Zumal es weiterhin Ausnahmen von der Haftung der Aktionäre und Gläubiger ("Bail-In") gibt. Bei einer Gefährdung der Finanzstabilität können präventiv Steuergelder in eine Bank gepumpt werden. Denn solange Banken weiter zu groß (und zu vernetzt) zum Scheitern sind, ist das Bail-In nicht glaubwürdig, da riskant. Und was unter Finanzstabilität verstanden wird, ist ebenso unklar. So wurde selbst die kleine Deutsche Industriebank AG (IKB) unter Verweis auf die Finanzstabilität gerettet und anschließend an den Finanzinvestor Lone Star verkauft.

Heraus kam Murks

DIE LINKE im Bundestag sowie im Europäischen Parlament macht sich daher keine Illusionen über die Bankenunion.
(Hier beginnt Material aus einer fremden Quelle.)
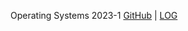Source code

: Operating Systems 2023-1
[GitHub](https://github.com/PatrickAlexander10/os231) | [LOG](TXT/mylog.txt)
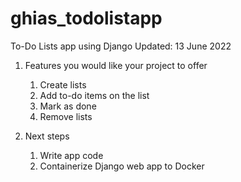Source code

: # ghias_todolistapp

To-Do Lists app using Django 
Updated: 13 June 2022

1. Features you would like your project to offer
    1. Create lists
    2. Add to-do items on the list
    3. Mark as done
    4. Remove lists

2. Next steps
    1. Write app code
    2. Containerize Django web app to Docker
Unser Ziel war, dass die Bankenabgabe wenigstens Großbanken mit riskantem Geschäftsmodell zur Kasse bittet. Das ist leider nicht gelungen: Der neue Fonds wird zwar tatsächlich in absehbarer Frist gefüllt. Denn die 55 Milliarden Euro werden bis 2024 gleichmäßig verteilt und auf die einzelnen Banken umgelegt. Um das genaue Verfahren wurde jedoch heftig gerungen. Heraus kam Murks: Es haben sich Länder mit von Großbanken dominierten Bankensystemen wie Frankreich gegenüber Ländern mit kleinteiligen Bankensystemen wie Deutschland durchgesetzt. Es wurde weder gewährleistet, dass nur systemrelevante Banken Beiträge zahlen müssen, noch, dass die Beiträge maßgeblich gemäß Risiko und Nutzen des Geschäftsmodels der Bank für die reale Wirtschaft anfallen. Eine Bank mit extrem riskantem Geschäftsmodell muss nicht einmal das Doppelte einer Bank zahlen, die ein extrem risikoarmes Geschäftsmodell fährt.

Substanzielle Erleichterungen für kleine Banken wird es nur für Kleinstbanken mit einer Bilanzgröße von bis zu einer Milliarde Euro geben. Das sind aber weniger als 20 Prozent der deutschen Sparkassen. Kaum gewürdigt wurde auch die Tatsache, dass deutsche Sparkassen und Genossenschaftsbanken eigene Sicherungssysteme unterhalten, bei denen sie im Krisenfall untereinander den Kopf hinhalten müssen. Sie werden daher den Abwicklungsfonds nicht beanspruchen. Ähnliches gilt für regionale Förderbanken, die über Anstaltslast und Gewährsträgerhaftung über eine faktische Staatsgarantie verfügen.

Umverteilung von Sparkassen zu großen Banken

Viele kleine Banken, wie zum Beispiel die Sparkasse Harburg-Buxtehude, müssen daher in Zukunft erhebliche Beträge schultern, um die mögliche Pleite großer Banken zu subventionieren. Insgesamt werden Sparkassen und Volksbanken in den nächsten Jahren mehrere hundert Millionen Euro abführen müssen. Geld, das entsprechend der gemeinnützigen Verwendung der Sparkassengewinne nicht für den lokalen Kinderspielplatz, den Sportverein oder das Heimatmuseum verwendet werden kann. Zahlungen, von denen die Sparkassen und Volksbanken überhaupt nicht profitieren können und die so zugunsten großer Konzerne umverteilt werden.

Auf den letzten Metern der Verhandlungen wurde noch eine Sonderregelung für kleinere Banken mit einer Bilanzsumme von bis zu drei Milliarden Euro getroffen. Doch diese Regelung ist vielmehr eine symbolische Geste, denn davon betroffene Banken werden lediglich um circa zehn Prozent entlastet. Der Sinn dieser Regelung ist vielmehr ein anderer: Die Bundesregierung soll damit den schlechten Kompromiss zu Hause schönreden, damit die Große Koalition dem Abwicklungspaket zustimmt. Dem werden wir uns verweigern.